> _What is required_
Search the entries for the word "most" and report each line that has it.

Stored data entries
○ ○ ○ ○ ○
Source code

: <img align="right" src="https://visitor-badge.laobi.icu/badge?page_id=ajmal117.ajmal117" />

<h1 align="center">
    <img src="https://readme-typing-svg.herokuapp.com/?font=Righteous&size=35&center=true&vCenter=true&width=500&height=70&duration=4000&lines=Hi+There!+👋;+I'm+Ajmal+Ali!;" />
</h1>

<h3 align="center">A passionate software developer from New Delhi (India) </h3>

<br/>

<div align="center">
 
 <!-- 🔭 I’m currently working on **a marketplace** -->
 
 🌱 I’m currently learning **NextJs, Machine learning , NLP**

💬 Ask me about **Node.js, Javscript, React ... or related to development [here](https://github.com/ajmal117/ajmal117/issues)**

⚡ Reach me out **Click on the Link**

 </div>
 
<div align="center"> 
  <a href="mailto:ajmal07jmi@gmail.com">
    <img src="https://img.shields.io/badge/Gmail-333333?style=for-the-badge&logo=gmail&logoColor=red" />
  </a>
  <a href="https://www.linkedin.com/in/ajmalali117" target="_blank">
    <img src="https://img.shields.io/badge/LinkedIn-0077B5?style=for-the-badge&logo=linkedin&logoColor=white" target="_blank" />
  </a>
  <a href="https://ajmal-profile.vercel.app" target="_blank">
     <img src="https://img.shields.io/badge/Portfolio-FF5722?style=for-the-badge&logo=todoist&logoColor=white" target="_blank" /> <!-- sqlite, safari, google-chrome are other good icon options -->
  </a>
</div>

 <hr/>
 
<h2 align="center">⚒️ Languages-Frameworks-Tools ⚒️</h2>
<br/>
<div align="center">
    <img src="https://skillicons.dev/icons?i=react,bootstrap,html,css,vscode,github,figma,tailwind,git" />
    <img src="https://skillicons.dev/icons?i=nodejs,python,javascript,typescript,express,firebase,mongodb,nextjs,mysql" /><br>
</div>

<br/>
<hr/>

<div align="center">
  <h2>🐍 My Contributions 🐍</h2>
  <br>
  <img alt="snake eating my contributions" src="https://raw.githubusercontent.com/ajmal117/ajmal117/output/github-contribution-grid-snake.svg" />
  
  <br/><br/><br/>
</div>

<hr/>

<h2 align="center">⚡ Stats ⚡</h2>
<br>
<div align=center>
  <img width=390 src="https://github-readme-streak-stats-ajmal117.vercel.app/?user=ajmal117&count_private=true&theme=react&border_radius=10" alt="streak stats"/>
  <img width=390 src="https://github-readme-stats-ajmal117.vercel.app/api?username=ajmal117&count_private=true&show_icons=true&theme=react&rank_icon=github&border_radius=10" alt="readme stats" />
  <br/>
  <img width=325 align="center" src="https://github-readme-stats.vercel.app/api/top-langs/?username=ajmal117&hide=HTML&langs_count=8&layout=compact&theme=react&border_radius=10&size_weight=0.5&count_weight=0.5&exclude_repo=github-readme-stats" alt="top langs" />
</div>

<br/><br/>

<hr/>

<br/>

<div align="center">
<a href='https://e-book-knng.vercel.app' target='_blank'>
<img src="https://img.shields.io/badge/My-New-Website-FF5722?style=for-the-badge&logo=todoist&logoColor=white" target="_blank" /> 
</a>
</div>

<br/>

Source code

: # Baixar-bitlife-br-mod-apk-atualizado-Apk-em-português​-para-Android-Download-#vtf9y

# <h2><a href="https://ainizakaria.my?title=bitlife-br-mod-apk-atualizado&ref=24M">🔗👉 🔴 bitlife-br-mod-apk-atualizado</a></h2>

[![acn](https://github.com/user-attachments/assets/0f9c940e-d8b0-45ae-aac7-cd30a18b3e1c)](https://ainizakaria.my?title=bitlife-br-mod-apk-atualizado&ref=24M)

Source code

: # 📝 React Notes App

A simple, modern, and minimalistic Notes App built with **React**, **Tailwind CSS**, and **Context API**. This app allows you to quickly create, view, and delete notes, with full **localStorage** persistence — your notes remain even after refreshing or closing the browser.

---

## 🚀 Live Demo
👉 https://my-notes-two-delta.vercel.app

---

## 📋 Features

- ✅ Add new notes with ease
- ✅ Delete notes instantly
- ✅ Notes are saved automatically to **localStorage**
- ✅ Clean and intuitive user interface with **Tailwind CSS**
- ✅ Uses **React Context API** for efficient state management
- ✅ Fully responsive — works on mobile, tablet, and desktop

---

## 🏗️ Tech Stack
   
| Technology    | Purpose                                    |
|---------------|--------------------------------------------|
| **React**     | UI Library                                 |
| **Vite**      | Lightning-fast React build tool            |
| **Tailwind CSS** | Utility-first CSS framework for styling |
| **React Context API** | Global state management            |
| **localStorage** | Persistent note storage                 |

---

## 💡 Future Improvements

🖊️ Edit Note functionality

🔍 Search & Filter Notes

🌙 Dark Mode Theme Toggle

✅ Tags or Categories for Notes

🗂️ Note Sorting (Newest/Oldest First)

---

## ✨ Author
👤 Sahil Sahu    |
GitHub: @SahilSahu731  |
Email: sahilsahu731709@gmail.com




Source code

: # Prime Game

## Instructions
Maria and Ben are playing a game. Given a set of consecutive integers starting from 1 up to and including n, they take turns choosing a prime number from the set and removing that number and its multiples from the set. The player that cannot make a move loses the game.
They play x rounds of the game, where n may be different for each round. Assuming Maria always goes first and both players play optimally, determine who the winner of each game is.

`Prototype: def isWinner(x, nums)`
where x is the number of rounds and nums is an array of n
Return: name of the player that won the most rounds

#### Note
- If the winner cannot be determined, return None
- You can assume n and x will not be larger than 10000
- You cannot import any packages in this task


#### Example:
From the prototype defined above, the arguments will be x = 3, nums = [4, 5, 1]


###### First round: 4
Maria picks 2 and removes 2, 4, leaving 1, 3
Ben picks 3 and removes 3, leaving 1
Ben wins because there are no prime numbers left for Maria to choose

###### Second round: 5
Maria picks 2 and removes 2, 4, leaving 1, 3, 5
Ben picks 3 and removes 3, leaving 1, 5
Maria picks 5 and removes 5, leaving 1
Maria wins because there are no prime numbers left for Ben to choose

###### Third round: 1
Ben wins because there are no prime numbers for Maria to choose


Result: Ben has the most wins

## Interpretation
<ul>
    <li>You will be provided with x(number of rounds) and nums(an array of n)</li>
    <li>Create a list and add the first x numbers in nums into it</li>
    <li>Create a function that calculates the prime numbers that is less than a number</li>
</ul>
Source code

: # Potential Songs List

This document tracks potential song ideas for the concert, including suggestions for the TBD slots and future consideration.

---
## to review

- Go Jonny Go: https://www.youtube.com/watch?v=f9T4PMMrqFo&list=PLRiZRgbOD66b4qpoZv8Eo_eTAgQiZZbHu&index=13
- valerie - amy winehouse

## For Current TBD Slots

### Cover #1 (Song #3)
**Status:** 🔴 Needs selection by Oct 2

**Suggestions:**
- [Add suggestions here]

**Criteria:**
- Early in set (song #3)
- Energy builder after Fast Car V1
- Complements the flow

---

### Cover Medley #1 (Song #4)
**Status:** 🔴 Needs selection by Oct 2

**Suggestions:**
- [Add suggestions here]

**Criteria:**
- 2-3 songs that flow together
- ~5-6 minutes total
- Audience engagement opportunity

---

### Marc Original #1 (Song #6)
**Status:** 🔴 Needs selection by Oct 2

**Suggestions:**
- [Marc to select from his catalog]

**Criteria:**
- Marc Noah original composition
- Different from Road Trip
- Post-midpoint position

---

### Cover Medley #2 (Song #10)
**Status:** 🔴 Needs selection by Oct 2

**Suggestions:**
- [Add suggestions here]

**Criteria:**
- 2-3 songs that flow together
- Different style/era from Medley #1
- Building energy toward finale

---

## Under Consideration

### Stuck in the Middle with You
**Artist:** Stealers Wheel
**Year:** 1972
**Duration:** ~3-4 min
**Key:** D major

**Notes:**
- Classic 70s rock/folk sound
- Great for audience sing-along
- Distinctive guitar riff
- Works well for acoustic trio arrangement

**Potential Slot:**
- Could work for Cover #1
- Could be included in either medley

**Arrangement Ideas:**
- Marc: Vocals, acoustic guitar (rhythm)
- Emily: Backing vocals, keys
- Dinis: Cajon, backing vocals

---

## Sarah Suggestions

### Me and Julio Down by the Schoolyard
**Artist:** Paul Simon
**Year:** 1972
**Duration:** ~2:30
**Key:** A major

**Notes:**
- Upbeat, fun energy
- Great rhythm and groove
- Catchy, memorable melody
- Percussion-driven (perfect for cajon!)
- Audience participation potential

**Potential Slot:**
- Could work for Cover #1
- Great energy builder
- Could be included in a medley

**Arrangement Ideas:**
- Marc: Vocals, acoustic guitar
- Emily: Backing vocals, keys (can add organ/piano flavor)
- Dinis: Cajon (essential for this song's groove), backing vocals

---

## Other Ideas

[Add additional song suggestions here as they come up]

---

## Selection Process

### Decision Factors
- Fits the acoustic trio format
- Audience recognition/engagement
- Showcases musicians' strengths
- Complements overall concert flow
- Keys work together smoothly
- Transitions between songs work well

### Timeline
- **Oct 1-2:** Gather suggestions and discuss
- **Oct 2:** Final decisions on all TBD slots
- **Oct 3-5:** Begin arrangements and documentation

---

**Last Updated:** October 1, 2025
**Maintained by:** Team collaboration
○ ○ ○ ○ ○
> _Task answer_
Return: name of the player that won the most rounds
Result: Ben has the most wins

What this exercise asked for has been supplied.